▸ **TASK GOAL**:
Nothing but the lines from the first line of the material below through the line that holds "## Description" should be set down, exactly and with pictures left out.

□ □ □ □ □ □ □

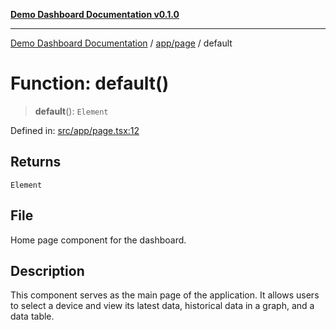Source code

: [**Demo Dashboard Documentation v0.1.0**](../../../README.md)

***

[Demo Dashboard Documentation](../../../modules.md) / [app/page](../README.md) / default

# Function: default()

> **default**(): `Element`

Defined in: [src/app/page.tsx:12](https://github.com/quanggdungg0609/demo-dashboard/blob/b55cc6ef037a292ef4b8bf41b596e28cace15611/src/app/page.tsx#L12)

## Returns

`Element`

## File

Home page component for the dashboard.

## Description

This component serves as the main page of the application.
It allows users to select a device and view its latest data, historical data in a graph, and a data table.

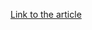 [Link to the article](https://securityaffairs.com/175728/hacking/uat-5918-atp-group-targets-critical-taiwan.html)
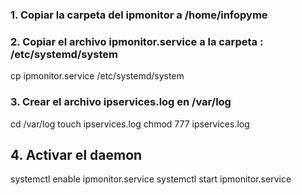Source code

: ### 1. Copiar la carpeta del ipmonitor a /home/infopyme ### 

### 2. Copiar el archivo ipmonitor.service a la carpeta : /etc/systemd/system ###
cp ipmonitor.service /etc/systemd/system

### 3. Crear el archivo ipservices.log en /var/log ###
cd /var/log
touch ipservices.log
chmod 777 ipservices.log 

## 4. Activar el daemon ###
systemctl enable ipmonitor.service
systemctl start ipmonitor.service
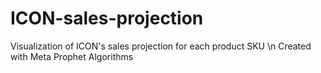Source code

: # ICON-sales-projection
Visualization of ICON's sales projection for each product SKU \n
Created with Meta Prophet Algorithms
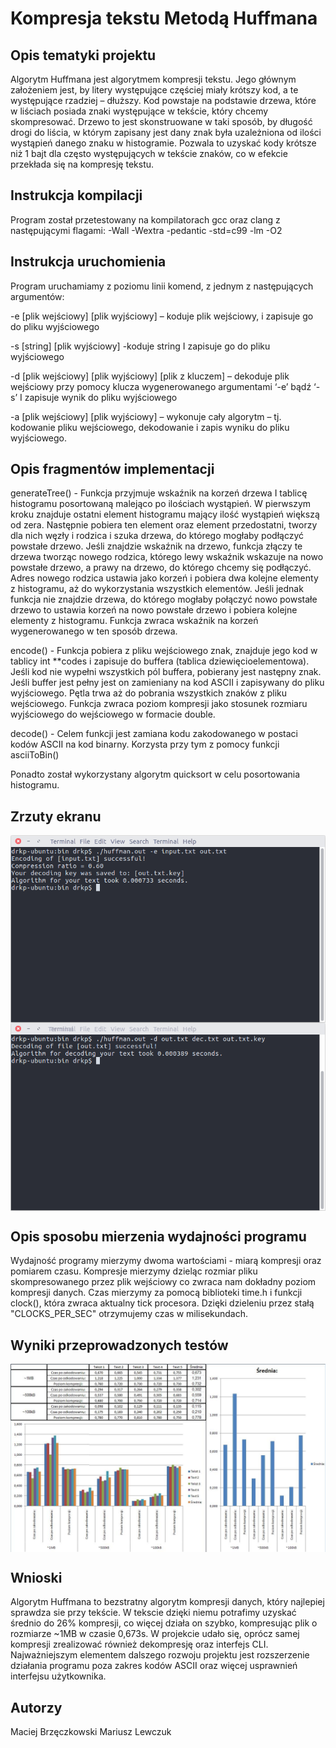 Kompresja tekstu Metodą Huffmana
================================

Opis tematyki projektu
----------------------

Algorytm Huffmana jest algorytmem kompresji tekstu. Jego głównym założeniem jest, by litery występujące częściej miały krótszy kod, a te występujące rzadziej – dłuższy. Kod powstaje na podstawie drzewa, które w liściach posiada znaki występujące w tekście, który chcemy skompresować. Drzewo to jest skonstruowane w taki sposób, by długość drogi do liścia, w którym zapisany jest dany znak była uzależniona od ilości wystąpień danego znaku w histogramie. Pozwala to uzyskać kody krótsze niż 1 bajt dla często występujących w tekście znaków, co w efekcie przekłada się na kompresję tekstu.

Instrukcja kompilacji
---------------------

Program został przetestowany na kompilatorach gcc oraz clang z następującymi flagami:
-Wall -Wextra -pedantic -std=c99 -lm -O2

Instrukcja uruchomienia
-----------------------

Program uruchamiamy z poziomu linii komend, z jednym z następujących argumentów:

-e [plik wejściowy] [plik wyjściowy] – koduje plik wejściowy, i zapisuje go do pliku wyjściowego

-s [string] [plik wyjściowy] -koduje string I zapisuje go do pliku wyjściowego

-d [plik wejściowy] [plik wyjściowy] [plik z kluczem] – dekoduje plik wejściowy przy pomocy klucza wygenerowanego argumentami ‘-e’ bądź ‘-s’ I zapisuje wynik do pliku wyjściowego

-a [plik wejściowy] [plik wyjściowy] – wykonuje cały algorytm – tj. kodowanie pliku wejściowego, dekodowanie i zapis wyniku do pliku wyjściowego.

Opis fragmentów implementacji
-----------------------------

generateTree() -  Funkcja przyjmuje wskaźnik na korzeń drzewa I tablicę histogramu posortowaną malejąco po ilościach wystąpień. W pierwszym kroku znajduje ostatni element histogramu mający ilość wystąpień większą od zera. Następnie pobiera ten element oraz element przedostatni, tworzy dla nich węzły i rodzica i szuka drzewa, do którego mogłaby podłączyć powstałe drzewo. Jeśli znajdzie wskaźnik na drzewo, funkcja złączy te drzewa tworząc nowego rodzica, którego lewy wskaźnik wskazuje na nowo powstałe drzewo, a prawy na drzewo, do którego chcemy się podłączyć. Adres nowego rodzica ustawia jako korzeń i pobiera dwa kolejne elementy z histogramu, aż do wykorzystania wszystkich elementów. Jeśli jednak funkcja nie znajdzie drzewa, do którego mogłaby połączyć nowo powstałe drzewo to ustawia korzeń na nowo powstałe drzewo i pobiera kolejne elementy z histogramu. Funkcja zwraca wskaźnik na korzeń wygenerowanego w ten sposób drzewa.

encode() - Funkcja pobiera z pliku wejściowego znak, znajduje jego kod w tablicy int **codes i zapisuje do buffera (tablica dziewięcioelementowa). Jeśli kod nie wypełni wszystkich pól buffera, pobierany jest następny znak. Jeśli buffer jest pełny jest on zamieniany na kod ASCII i zapisywany do pliku wyjściowego. Pętla trwa aż do pobrania wszystkich znaków z pliku wejściowego. Funkcja zwraca poziom kompresji jako stosunek rozmiaru wyjściowego do wejściowego w formacie double.

decode() - Celem funkcji jest zamiana kodu zakodowanego w postaci kodów ASCII na kod binarny. Korzysta przy tym z pomocy funkcji asciiToBin()

Ponadto został wykorzystany algorytm quicksort w celu posortowania histogramu.

Zrzuty ekranu
-------------
<img src="https://raw.githubusercontent.com/mckbsky/huffmans_coding/master/img/ss1.png" alt="ss1" align="center"/>

<img src="https://raw.githubusercontent.com/mckbsky/huffmans_coding/master/img/ss2.png" align="center"/>

Opis sposobu mierzenia wydajności programu
------------------------------------------

Wydajność programy mierzymy dwoma wartościami - miarą kompresji oraz pomiarem czasu. Kompresje mierzymy dzieląc rozmiar pliku skompresowanego przez plik wejściowy co zwraca nam dokładny poziom kompresji danych.
Czas mierzymy za pomocą biblioteki time.h i funkcji clock(), która zwraca aktualny tick procesora. Dzięki dzieleniu przez stałą "CLOCKS_PER_SEC" otrzymujemy czas w milisekundach.

Wyniki przeprowadzonych testów
------------------------------
<img src="https://raw.githubusercontent.com/mckbsky/huffmans_coding/master/img/wykresy.jpg" alt="Wykres" align="center"/>

Wnioski
-------
Algorytm Huffmana to bezstratny algorytm kompresji danych, który najlepiej sprawdza sie przy tekście.
W tekscie dzięki niemu potrafimy uzyskać średnio do 26% kompresji, co więcej działa on szybko, kompresując plik o rozmiarze ~1MB w czasie 0,673s.
W projekcie udało się, oprócz samej kompresji zrealizować również dekompresję oraz interfejs CLI.
Najważniejszym elementem dalszego rozwoju projektu jest rozszerzenie działania programu poza zakres kodów ASCII oraz więcej usprawnień interfejsu użytkownika.

Autorzy
-------
Maciej Brzęczkowski
Mariusz Lewczuk
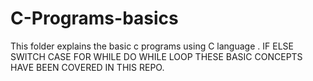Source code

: # C-Programs-basics
This folder explains the basic c programs using C language . IF ELSE SWITCH CASE FOR WHILE DO WHILE LOOP THESE BASIC CONCEPTS HAVE BEEN COVERED IN THIS REPO. 
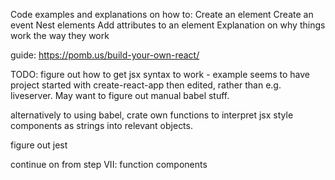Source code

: Code examples and explanations on how to:
    Create an element
    Create an event
    Nest elements
    Add attributes to an element
Explanation on why things work the way they work

guide: https://pomb.us/build-your-own-react/

TODO:
figure out how to get jsx syntax to work - example seems to have project started with create-react-app then edited, rather than e.g. liveserver. May want to figure out manual babel stuff.

alternatively to using babel, crate own functions to interpret jsx style components as strings into relevant objects.

figure out jest

continue on from step VII: function components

□ □ □ □ □ □ □

▸ **ANSWER FOR THE TASK**:
Source code

: [**Demo Dashboard Documentation v0.1.0**](../../../README.md)

***

[Demo Dashboard Documentation](../../../modules.md) / [app/page](../README.md) / default

# Function: default()

> **default**(): `Element`

Defined in: [src/app/page.tsx:12](https://github.com/quanggdungg0609/demo-dashboard/blob/b55cc6ef037a292ef4b8bf41b596e28cace15611/src/app/page.tsx#L12)

## Returns

`Element`

## File

Home page component for the dashboard.

## Description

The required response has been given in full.